Harika bir Film demektir Dedemin insanları Çağan Irmağın yönettiği Çetin Tekindor, Yiğit Özşener, Gçkçe Bahadır, Hümeyra'nın oynadığı Girit Göçmeni Bir Ailenin yaşadıklarını anlatıyor hala izlemediyseniz hemen izleyin derim gidin pazanıza kıyın ve bu filmi izleyin hem ağlayıp hem güldüğüm ender Türk filmlerinden Çünkü
Çok beğendiğim ve izledikten sonra sinema salonundan ağlayarak çıktığım film.Senaryo,oyunculuklar hepsi mükemmeldi.Bu senenin en güzel filmleri kanaatimce celal tan ve ailesinin aşırı acıklı hikayesi ve dedemin insanları.
bir egeli olarak bayılarak izlediğim film. aynı zamanda film delisi bir insan olarak şunu fark ettim ki ince ayrıntılar mükemmele yakın bir şekilde işlenmiş. hiç bir şey gözden kaçmadan, itinayla yapılmış. sıcacık ege şivesi salonda çoğu zaman gülüşmelere neden olsa da bir filmin içine ancak bu kadar güzel monte edilebilirdi. her şeyiyle bir film olmuş.
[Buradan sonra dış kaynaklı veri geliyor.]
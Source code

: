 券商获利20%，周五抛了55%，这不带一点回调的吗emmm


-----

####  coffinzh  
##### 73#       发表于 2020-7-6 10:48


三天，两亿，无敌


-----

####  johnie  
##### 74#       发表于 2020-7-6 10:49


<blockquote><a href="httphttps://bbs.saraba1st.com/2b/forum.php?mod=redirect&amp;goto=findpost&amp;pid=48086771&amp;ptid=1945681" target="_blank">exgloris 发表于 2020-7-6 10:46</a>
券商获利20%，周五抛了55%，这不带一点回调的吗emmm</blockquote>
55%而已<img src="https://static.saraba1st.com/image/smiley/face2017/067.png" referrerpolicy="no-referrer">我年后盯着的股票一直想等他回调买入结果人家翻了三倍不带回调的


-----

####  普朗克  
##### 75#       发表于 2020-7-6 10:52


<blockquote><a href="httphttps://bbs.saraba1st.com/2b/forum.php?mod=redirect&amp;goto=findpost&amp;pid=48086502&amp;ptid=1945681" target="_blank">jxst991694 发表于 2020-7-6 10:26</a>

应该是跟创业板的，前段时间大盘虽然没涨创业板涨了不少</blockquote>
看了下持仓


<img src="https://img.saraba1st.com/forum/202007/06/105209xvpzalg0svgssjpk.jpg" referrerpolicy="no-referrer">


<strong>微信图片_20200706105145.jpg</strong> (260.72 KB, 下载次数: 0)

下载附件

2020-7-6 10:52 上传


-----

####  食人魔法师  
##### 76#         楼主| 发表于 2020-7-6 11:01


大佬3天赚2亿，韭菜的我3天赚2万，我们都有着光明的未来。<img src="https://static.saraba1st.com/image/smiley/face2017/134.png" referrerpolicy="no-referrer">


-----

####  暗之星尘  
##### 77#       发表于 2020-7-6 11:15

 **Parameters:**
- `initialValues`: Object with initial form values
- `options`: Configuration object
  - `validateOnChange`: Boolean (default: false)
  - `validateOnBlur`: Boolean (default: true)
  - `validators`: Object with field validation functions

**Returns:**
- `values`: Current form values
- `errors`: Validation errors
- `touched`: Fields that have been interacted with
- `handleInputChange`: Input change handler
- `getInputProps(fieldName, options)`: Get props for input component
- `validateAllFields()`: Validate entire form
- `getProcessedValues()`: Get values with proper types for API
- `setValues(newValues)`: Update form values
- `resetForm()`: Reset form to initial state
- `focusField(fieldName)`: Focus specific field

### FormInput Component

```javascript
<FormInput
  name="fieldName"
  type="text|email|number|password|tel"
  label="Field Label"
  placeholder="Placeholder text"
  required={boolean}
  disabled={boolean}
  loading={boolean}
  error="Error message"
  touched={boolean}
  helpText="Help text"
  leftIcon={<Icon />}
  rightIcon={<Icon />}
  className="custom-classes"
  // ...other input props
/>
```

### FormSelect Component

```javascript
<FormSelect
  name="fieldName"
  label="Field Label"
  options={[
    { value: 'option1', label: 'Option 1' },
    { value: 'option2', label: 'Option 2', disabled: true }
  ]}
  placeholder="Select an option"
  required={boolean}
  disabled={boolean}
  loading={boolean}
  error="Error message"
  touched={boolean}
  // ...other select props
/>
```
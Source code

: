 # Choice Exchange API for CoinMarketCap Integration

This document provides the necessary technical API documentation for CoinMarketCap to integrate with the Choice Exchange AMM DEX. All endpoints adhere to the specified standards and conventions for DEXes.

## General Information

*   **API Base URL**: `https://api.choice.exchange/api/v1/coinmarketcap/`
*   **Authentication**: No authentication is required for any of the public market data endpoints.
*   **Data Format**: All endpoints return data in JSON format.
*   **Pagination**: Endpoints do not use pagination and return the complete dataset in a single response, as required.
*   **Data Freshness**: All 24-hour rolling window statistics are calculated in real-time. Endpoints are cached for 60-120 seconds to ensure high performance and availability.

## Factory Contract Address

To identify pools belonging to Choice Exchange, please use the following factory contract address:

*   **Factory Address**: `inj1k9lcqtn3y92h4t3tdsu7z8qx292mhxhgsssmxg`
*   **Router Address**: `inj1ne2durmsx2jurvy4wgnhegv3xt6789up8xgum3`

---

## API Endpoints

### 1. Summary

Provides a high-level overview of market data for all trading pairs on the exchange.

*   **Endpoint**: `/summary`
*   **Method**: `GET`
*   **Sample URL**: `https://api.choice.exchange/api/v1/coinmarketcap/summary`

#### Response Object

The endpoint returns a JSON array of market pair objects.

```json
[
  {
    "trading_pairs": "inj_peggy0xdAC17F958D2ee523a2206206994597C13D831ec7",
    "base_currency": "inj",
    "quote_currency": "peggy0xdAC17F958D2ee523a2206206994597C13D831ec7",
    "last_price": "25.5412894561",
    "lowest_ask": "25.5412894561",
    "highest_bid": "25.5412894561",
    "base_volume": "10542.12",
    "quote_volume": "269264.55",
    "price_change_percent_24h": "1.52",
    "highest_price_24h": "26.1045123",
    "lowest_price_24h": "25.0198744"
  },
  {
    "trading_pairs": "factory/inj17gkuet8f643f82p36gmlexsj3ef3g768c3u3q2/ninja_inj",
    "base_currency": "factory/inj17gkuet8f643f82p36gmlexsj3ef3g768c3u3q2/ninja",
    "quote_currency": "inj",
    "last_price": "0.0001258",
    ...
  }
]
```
bir amme hizmeti yapmadan entry kapatmayalım. filmde beni bitiren o şarkı için:

ozan' ın anne ve babasının dans ettiği şarkı için:

http://www.youtube.com/watch?v=8qpdHPd8JSM&feature=related

filmin sonunda kulakların pasını alan güzelim yunan parçası gül bahar:

http://www.youtube.com/watch?v=fkfAf_vIDQw
(bkz: gitmeyin dedeler)

çağın ırmak'ın yine bilindik oyuncularla duygu sömürüsü yaparak sağlam para kaldıracağı "yapıtı". azcık sağ-sol muhabbeti de kattın mı işin içine changir kültür-sanat camiasını da arkana alırsın, oh al sana sinema, al sana sanat! buyur sok popona! kebap amk! biz mahsun kırmızıgül'e nafile kızıyoruz.
anneannesinin yüzüne her baktığında annesini mübadelede kaybetmiş, kendisinden küçük kız kardeşine hem annelik hem ablalık yapmış bir kadının hüznünü görmeyenler; anne ve babasını kaybedip, Türkiye'ye ağabeyi ile dönmek zorunda kalan, yengesi istemediği için önce yolda bırakılan, sonra ağabeyi tarafından kıyamadığından dönülüp alınan babaannesinden bu nüfus değişimi hikayelerini dinlememiş ve " sen sarışınsın, ailenizde de çok sarışın var, sizde kesin bi gavur tohumu karışımı var" şeklinde aşağılanmamış olanların asla gerçek anlamıyla anlayamayacağı harika bir film.
küçük Ozan'ın karne günü ağlamamaya çalışması en güzel sahnesidir ay yavrum ya.